• **EXERCISE INSTRUCTIONS**:
Find the line with "Kong et al.**" in the entries below. Repeat it, every following line, and the line with "2016_, **Qibin Zhao et al.**", exactly and with nothing added.

• **RECORDS SUPPLIED**:
*** Block opens ***
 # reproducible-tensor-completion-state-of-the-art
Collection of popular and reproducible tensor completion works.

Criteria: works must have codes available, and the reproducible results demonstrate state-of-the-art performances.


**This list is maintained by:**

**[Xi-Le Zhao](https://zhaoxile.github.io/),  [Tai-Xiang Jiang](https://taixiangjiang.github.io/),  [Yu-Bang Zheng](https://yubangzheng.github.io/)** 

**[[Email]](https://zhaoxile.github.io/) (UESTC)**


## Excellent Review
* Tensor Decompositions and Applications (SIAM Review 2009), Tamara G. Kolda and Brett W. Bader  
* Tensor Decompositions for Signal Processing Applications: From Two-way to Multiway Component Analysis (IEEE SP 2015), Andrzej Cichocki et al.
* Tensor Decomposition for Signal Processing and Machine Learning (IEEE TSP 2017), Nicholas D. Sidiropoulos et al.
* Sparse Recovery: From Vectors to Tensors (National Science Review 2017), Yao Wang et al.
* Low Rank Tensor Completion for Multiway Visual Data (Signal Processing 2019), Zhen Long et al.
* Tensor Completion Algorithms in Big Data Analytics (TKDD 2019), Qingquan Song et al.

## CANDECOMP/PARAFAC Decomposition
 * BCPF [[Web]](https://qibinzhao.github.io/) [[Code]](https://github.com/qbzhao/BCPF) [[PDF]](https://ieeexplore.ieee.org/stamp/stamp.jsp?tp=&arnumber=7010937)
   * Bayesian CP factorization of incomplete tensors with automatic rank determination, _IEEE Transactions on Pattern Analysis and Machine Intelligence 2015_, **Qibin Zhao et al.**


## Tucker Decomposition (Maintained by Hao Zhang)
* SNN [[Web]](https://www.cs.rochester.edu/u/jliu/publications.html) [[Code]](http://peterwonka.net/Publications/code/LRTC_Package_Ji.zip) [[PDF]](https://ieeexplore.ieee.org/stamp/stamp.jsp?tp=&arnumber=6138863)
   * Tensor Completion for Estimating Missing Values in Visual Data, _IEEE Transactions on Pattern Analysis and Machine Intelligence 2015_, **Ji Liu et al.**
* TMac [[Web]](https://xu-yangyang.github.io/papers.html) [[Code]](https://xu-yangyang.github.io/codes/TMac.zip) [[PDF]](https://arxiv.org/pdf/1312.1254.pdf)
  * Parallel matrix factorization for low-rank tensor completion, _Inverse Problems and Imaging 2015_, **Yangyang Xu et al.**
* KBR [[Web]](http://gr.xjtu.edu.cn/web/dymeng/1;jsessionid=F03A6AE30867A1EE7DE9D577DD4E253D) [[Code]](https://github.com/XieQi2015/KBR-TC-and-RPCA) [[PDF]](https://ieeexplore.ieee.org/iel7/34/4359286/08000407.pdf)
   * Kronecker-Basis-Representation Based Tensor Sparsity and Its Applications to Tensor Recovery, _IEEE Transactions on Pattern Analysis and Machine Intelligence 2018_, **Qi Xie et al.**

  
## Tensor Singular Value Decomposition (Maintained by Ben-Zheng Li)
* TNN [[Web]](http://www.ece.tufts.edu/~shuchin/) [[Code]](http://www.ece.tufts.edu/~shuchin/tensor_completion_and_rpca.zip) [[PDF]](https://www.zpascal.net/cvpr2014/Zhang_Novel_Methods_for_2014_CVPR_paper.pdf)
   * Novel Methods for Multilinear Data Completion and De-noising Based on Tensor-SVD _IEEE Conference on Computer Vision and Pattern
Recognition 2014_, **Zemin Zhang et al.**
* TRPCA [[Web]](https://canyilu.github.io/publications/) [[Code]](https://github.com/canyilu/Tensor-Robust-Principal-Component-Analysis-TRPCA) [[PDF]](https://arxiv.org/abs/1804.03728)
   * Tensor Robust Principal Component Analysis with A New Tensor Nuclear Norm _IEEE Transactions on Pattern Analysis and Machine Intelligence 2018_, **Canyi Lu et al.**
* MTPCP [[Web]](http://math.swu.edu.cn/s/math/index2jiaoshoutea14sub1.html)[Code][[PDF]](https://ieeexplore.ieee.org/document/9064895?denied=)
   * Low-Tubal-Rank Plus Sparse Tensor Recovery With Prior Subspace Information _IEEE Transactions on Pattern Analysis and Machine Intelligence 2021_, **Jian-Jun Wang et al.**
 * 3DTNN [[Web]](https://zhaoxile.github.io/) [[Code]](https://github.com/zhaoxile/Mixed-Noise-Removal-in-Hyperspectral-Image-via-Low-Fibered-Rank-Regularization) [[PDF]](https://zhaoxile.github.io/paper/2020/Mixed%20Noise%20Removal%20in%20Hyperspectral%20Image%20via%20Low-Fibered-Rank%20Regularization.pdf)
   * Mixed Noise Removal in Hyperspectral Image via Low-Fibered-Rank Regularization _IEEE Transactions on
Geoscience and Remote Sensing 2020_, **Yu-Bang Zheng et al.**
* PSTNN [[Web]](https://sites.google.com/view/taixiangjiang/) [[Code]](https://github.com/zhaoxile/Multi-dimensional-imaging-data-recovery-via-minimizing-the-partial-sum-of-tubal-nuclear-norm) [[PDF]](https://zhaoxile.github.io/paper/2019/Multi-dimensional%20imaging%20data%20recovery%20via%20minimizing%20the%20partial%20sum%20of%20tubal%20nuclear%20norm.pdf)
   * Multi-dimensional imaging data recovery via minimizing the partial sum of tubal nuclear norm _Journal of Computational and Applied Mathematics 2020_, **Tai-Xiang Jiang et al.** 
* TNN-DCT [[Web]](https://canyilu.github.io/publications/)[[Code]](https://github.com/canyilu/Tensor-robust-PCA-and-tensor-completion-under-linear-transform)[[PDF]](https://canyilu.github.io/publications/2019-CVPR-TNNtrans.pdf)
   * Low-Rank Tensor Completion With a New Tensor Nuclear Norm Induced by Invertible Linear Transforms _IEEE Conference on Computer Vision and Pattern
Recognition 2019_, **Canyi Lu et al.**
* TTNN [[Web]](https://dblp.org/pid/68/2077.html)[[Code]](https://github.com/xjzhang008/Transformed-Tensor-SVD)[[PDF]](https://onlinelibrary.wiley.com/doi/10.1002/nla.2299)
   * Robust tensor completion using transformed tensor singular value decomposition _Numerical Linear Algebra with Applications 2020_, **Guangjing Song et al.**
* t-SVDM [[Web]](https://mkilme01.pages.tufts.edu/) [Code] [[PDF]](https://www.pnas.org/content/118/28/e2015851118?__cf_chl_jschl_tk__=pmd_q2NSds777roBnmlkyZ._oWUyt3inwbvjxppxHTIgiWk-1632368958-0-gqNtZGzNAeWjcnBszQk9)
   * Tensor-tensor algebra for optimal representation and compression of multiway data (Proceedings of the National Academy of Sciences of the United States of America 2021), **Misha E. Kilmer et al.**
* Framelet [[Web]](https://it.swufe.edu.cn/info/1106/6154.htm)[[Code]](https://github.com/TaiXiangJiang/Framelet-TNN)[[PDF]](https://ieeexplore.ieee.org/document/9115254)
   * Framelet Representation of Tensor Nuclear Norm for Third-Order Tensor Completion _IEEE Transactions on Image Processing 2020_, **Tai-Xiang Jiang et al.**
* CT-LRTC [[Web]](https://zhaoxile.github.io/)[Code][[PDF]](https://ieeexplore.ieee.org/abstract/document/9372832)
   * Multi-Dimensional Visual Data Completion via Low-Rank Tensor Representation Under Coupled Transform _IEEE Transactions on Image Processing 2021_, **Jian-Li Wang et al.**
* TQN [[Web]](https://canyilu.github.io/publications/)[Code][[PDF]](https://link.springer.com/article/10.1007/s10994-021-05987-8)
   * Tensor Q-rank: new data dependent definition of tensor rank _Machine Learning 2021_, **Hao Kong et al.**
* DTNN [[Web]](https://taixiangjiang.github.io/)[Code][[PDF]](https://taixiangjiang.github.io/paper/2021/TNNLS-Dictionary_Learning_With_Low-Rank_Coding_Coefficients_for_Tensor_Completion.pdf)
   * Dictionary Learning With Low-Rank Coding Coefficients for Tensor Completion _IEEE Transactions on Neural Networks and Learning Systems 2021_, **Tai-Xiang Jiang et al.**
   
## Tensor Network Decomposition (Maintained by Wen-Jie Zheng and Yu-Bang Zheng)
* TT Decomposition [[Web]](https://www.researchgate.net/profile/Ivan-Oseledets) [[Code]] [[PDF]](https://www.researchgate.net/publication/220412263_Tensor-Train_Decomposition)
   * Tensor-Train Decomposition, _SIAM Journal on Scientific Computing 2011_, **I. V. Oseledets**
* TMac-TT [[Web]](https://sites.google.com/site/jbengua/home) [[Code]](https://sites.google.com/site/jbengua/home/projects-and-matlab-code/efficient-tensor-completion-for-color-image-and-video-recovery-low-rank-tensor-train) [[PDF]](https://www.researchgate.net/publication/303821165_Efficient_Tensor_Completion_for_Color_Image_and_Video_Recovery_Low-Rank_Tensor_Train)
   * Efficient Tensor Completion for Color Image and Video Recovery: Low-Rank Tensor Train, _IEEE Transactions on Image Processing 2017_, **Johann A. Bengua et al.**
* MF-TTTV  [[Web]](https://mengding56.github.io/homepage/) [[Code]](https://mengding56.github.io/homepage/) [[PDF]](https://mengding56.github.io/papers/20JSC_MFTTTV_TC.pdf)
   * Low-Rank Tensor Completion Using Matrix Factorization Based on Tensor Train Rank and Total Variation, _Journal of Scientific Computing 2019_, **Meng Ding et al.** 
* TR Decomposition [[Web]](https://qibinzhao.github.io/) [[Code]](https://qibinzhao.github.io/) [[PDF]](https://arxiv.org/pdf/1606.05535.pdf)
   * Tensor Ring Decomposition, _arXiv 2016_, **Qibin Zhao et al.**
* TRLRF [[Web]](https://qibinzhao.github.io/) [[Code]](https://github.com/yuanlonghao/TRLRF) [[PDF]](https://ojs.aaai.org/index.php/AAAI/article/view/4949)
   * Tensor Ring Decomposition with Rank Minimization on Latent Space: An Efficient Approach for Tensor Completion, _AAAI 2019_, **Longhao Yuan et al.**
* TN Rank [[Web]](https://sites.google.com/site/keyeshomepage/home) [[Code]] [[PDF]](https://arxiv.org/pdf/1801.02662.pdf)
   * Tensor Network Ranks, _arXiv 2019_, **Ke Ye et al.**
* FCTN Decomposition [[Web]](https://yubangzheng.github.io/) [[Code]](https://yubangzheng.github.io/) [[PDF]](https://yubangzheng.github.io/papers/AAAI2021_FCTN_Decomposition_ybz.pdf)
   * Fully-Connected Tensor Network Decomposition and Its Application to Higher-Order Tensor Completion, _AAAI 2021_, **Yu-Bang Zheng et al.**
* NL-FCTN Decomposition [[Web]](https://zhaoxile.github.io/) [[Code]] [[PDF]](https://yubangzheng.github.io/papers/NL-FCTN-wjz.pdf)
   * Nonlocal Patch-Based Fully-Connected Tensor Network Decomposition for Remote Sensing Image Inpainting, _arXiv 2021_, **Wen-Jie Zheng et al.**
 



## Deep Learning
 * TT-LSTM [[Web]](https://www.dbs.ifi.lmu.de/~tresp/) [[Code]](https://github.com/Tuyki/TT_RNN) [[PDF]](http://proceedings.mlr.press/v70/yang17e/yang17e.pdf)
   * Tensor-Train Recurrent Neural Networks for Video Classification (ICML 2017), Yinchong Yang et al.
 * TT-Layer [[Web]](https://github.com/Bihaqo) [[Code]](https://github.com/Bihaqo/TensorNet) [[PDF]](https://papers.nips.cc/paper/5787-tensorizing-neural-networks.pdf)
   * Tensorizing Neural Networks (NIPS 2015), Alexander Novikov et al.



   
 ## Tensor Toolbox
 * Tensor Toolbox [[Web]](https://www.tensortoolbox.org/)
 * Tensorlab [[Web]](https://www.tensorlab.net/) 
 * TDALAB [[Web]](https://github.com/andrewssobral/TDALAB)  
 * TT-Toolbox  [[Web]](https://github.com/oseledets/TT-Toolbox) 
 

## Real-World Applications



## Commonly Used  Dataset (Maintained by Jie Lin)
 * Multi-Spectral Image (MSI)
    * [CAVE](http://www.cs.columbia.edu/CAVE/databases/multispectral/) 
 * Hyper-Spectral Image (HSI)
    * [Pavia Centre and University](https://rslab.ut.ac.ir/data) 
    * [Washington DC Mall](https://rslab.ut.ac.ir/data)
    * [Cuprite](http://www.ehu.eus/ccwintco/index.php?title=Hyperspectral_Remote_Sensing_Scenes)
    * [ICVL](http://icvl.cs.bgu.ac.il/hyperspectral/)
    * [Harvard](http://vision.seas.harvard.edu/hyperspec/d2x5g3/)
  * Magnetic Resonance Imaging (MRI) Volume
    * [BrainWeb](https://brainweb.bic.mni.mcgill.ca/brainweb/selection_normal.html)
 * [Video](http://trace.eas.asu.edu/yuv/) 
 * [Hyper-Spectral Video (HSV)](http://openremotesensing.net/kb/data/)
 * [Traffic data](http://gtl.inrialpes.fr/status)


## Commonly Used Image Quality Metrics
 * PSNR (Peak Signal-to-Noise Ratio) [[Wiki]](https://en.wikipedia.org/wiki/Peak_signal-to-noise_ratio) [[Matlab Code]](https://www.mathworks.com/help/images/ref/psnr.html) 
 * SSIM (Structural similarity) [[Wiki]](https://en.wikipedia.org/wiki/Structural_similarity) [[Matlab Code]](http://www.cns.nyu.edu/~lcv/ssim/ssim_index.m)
*** Block closes ***
• **ANSWER FOR THE TASK**:
   * Tensor Q-rank: new data dependent definition of tensor rank _Machine Learning 2021_, **Hao Kong et al.**
* DTNN [[Web]](https://taixiangjiang.github.io/)[Code][[PDF]](https://taixiangjiang.github.io/paper/2021/TNNLS-Dictionary_Learning_With_Low-Rank_Coding_Coefficients_for_Tensor_Completion.pdf)
   * Dictionary Learning With Low-Rank Coding Coefficients for Tensor Completion _IEEE Transactions on Neural Networks and Learning Systems 2021_, **Tai-Xiang Jiang et al.**
   
## Tensor Network Decomposition (Maintained by Wen-Jie Zheng and Yu-Bang Zheng)
* TT Decomposition [[Web]](https://www.researchgate.net/profile/Ivan-Oseledets) [[Code]] [[PDF]](https://www.researchgate.net/publication/220412263_Tensor-Train_Decomposition)
   * Tensor-Train Decomposition, _SIAM Journal on Scientific Computing 2011_, **I. V. Oseledets**
* TMac-TT [[Web]](https://sites.google.com/site/jbengua/home) [[Code]](https://sites.google.com/site/jbengua/home/projects-and-matlab-code/efficient-tensor-completion-for-color-image-and-video-recovery-low-rank-tensor-train) [[PDF]](https://www.researchgate.net/publication/303821165_Efficient_Tensor_Completion_for_Color_Image_and_Video_Recovery_Low-Rank_Tensor_Train)
   * Efficient Tensor Completion for Color Image and Video Recovery: Low-Rank Tensor Train, _IEEE Transactions on Image Processing 2017_, **Johann A. Bengua et al.**
* MF-TTTV  [[Web]](https://mengding56.github.io/homepage/) [[Code]](https://mengding56.github.io/homepage/) [[PDF]](https://mengding56.github.io/papers/20JSC_MFTTTV_TC.pdf)
   * Low-Rank Tensor Completion Using Matrix Factorization Based on Tensor Train Rank and Total Variation, _Journal of Scientific Computing 2019_, **Meng Ding et al.** 
* TR Decomposition [[Web]](https://qibinzhao.github.io/) [[Code]](https://qibinzhao.github.io/) [[PDF]](https://arxiv.org/pdf/1606.05535.pdf)
   * Tensor Ring Decomposition, _arXiv 2016_, **Qibin Zhao et al.**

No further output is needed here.